The data below should be transcribed in full, with no picture included.

▽

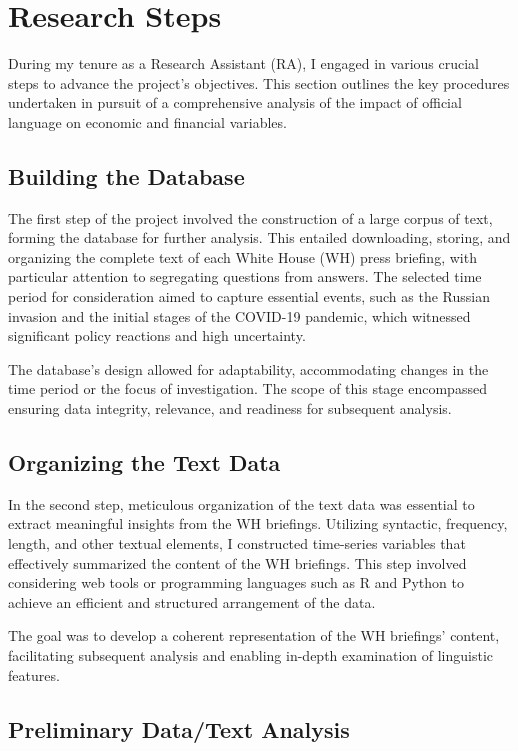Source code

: \documentclass{article}
\begin{document}
\section{Research Steps}

During my tenure as a Research Assistant (RA), I engaged in various crucial steps to advance the project's objectives. This section outlines the key procedures undertaken in pursuit of a comprehensive analysis of the impact of official language on economic and financial variables.

\subsection{Building the Database}

The first step of the project involved the construction of a large corpus of text, forming the database for further analysis. This entailed downloading, storing, and organizing the complete text of each White House (WH) press briefing, with particular attention to segregating questions from answers. The selected time period for consideration aimed to capture essential events, such as the Russian invasion and the initial stages of the COVID-19 pandemic, which witnessed significant policy reactions and high uncertainty.
\par
The database's design allowed for adaptability, accommodating changes in the time period or the focus of investigation. The scope of this stage encompassed ensuring data integrity, relevance, and readiness for subsequent analysis.

\subsection{Organizing the Text Data}

In the second step, meticulous organization of the text data was essential to extract meaningful insights from the WH briefings. Utilizing syntactic, frequency, length, and other textual elements, I constructed time-series variables that effectively summarized the content of the WH briefings. This step involved considering web tools or programming languages such as R and Python to achieve an efficient and structured arrangement of the data.
\par
The goal was to develop a coherent representation of the WH briefings' content, facilitating subsequent analysis and enabling in-depth examination of linguistic features.

\subsection{Preliminary Data/Text Analysis}
\end{document}
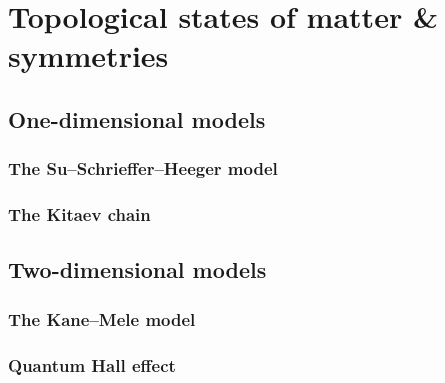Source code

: \chapter[Topological states of matter]{Topological states of matter \& symmetries}


\section{One-dimensional models}

\subsection{The Su--Schrieffer--Heeger model}

\subsection{The Kitaev chain}


\section{Two-dimensional models}

\subsection{The Kane--Mele model}

\subsection{Quantum Hall effect}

△

**Task solution**
Source code

: \documentclass{article}
\begin{document}
\section{Research Steps}

During my tenure as a Research Assistant (RA), I engaged in various crucial steps to advance the project's objectives. This section outlines the key procedures undertaken in pursuit of a comprehensive analysis of the impact of official language on economic and financial variables.

\subsection{Building the Database}

The first step of the project involved the construction of a large corpus of text, forming the database for further analysis. This entailed downloading, storing, and organizing the complete text of each White House (WH) press briefing, with particular attention to segregating questions from answers. The selected time period for consideration aimed to capture essential events, such as the Russian invasion and the initial stages of the COVID-19 pandemic, which witnessed significant policy reactions and high uncertainty.
\par
The database's design allowed for adaptability, accommodating changes in the time period or the focus of investigation. The scope of this stage encompassed ensuring data integrity, relevance, and readiness for subsequent analysis.

\subsection{Organizing the Text Data}

In the second step, meticulous organization of the text data was essential to extract meaningful insights from the WH briefings. Utilizing syntactic, frequency, length, and other textual elements, I constructed time-series variables that effectively summarized the content of the WH briefings. This step involved considering web tools or programming languages such as R and Python to achieve an efficient and structured arrangement of the data.
\par
The goal was to develop a coherent representation of the WH briefings' content, facilitating subsequent analysis and enabling in-depth examination of linguistic features.

\subsection{Preliminary Data/Text Analysis}
\end{document}
Source code

: \chapter[Topological states of matter]{Topological states of matter \& symmetries}


\section{One-dimensional models}

\subsection{The Su--Schrieffer--Heeger model}

\subsection{The Kitaev chain}


\section{Two-dimensional models}

\subsection{The Kane--Mele model}

\subsection{Quantum Hall effect}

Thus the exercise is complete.